Overview
Redis Operator supports two cluster modes:
- Standalone — A single primary with N-1 replicas, managed directly by the operator
- Sentinel — Redis Sentinel provides high availability monitoring and automatic failover
A third mode, Cluster (Redis Cluster sharding), is reserved for future implementation and currently rejected by the webhook.
apiVersion: redis.io/v1
kind: RedisCluster
metadata:
name: example
spec:
mode: standalone # or "sentinel"
instances: 3
See api/v1/rediscluster_types.go:9-18 for the mode enum definition.
Standalone Mode
Default mode: spec.mode: standalone
Architecture
- One primary, N-1 replicas: The operator selects a primary pod and configures all others as replicas
- Operator-managed failover: The controller detects primary failure and promotes a replica
- Client routing: Applications use the
-leader Service for writes, -replica for reads
When to Use Standalone
- Small to medium clusters (1-10 instances)
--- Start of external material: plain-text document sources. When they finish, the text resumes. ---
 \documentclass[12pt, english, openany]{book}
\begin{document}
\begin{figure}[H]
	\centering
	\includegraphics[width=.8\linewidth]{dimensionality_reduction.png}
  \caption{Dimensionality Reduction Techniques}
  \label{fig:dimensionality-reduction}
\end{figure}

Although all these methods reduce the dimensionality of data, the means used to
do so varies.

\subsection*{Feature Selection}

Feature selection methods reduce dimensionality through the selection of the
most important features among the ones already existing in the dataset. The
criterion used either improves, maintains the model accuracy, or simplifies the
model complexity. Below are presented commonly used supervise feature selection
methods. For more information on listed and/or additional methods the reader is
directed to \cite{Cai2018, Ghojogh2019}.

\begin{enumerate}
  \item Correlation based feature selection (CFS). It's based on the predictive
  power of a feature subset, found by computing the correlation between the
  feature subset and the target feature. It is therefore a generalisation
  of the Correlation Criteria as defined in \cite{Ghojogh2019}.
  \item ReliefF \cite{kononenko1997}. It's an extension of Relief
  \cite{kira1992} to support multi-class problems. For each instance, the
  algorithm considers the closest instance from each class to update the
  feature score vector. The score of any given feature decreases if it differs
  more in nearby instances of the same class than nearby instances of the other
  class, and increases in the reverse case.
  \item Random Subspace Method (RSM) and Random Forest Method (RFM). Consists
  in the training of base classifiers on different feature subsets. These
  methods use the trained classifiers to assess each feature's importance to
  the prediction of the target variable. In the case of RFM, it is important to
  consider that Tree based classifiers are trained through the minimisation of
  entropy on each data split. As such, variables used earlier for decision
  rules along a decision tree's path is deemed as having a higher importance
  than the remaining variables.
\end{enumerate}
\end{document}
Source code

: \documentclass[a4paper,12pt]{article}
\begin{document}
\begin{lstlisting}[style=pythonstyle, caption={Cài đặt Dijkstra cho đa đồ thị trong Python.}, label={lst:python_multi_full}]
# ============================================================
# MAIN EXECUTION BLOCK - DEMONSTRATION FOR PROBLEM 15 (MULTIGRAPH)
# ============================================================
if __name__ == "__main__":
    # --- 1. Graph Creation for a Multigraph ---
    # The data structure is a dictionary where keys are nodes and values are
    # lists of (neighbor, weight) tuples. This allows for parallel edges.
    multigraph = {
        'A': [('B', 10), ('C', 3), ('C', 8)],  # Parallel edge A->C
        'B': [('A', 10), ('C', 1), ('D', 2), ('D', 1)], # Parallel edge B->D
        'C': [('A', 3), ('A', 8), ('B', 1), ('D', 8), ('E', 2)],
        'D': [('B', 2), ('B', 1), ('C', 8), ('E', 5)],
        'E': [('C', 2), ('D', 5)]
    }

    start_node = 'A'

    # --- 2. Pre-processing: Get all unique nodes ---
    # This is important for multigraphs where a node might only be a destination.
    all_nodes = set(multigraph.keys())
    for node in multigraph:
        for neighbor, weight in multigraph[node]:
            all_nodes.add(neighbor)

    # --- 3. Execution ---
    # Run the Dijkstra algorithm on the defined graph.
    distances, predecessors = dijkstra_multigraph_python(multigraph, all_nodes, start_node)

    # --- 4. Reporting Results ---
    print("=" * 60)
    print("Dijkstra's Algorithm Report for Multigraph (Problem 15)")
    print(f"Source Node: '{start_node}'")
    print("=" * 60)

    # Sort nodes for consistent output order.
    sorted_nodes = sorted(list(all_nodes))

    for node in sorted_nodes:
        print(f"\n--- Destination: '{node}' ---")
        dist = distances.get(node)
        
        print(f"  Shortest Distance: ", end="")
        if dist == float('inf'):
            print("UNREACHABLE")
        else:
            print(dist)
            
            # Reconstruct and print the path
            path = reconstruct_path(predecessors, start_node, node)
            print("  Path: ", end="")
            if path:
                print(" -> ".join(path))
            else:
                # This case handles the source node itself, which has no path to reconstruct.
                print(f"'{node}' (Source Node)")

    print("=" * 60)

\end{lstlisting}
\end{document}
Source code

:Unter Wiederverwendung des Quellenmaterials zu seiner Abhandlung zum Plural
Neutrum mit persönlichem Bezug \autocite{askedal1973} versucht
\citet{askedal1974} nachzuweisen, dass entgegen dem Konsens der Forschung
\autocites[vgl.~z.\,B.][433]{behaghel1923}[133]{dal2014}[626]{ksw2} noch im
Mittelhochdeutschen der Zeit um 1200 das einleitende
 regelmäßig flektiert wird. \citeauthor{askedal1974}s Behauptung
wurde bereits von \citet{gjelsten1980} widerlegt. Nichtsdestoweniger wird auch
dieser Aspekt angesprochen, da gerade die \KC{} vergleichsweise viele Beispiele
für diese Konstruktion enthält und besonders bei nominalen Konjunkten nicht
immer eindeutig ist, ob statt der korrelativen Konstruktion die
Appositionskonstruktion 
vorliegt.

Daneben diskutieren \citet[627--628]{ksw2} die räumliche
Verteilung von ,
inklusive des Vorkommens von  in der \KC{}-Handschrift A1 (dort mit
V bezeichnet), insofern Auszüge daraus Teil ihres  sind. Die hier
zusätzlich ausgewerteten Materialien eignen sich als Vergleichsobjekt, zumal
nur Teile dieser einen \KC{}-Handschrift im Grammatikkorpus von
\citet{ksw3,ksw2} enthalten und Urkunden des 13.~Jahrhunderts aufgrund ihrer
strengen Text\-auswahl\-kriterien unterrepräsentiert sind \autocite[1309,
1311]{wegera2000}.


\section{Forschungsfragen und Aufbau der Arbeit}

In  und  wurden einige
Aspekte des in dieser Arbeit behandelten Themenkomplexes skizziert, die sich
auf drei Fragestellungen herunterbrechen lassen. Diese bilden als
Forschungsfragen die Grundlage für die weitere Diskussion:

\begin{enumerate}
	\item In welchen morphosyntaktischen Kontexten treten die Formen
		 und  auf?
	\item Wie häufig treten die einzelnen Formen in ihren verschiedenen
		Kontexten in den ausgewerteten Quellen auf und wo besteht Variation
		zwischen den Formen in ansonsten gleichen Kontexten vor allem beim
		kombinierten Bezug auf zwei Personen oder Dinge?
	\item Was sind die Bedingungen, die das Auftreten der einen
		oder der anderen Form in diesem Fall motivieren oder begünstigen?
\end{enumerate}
- Predictable failover timing: You want full control over when and how failover happens
- No external dependencies: No Sentinel instances to manage
- Simple client configuration: Clients connect to
<cluster>-leader:6379
Failover Behavior
See Failover and Fencing for the complete failover sequence.
Summary:
- Controller detects primary unreachable (HTTP poll timeout)
- Fence the former primary
- Select replica with smallest replication lag
- Issue
POST /v1/promote to the replica’s pod IP
- Update
-leader Service selector to the new primary
- Update
status.currentPrimary
- Clear fence; former primary restarts as replica
Failover time: Typically 10-30 seconds (depends on --status-poll-interval and HTTP timeout settings).
Configuration Example
apiVersion: redis.io/v1
kind: RedisCluster
metadata:
name: standalone-example
spec:
mode: standalone
instances: 3
storage:
size: 10Gi
storageClassName: fast-ssd
resources:
requests:
memory: 2Gi
cpu: 1000m
limits:
memory: 2Gi
minSyncReplicas: 1 # Require at least 1 replica to acknowledge writes
minSyncReplicas and maxSyncReplicas control Redis’s min-replicas-to-write and min-replicas-max-lag settings for synchronous replication.
Service Endpoints
| Service | Selector | Purpose |
|---|
standalone-example-leader | redis.io/role: primary | Write traffic |
standalone-example-replica | redis.io/role: replica | Read-only traffic |
standalone-example-any | redis.io/cluster: standalone-example | Any instance |
Primary Selection
On initial cluster creation:
- The operator creates Pod-0 first with no
REPLICAOF directive (primary)
- Subsequent pods start with
REPLICAOF <pod-0-ip> 6379
status.currentPrimary is set to standalone-example-0
- The
-leader Service selector is updated to route to Pod-0
During failover, the operator selects the replica with the smallest replicaLagBytes (closest to the former primary’s replication offset).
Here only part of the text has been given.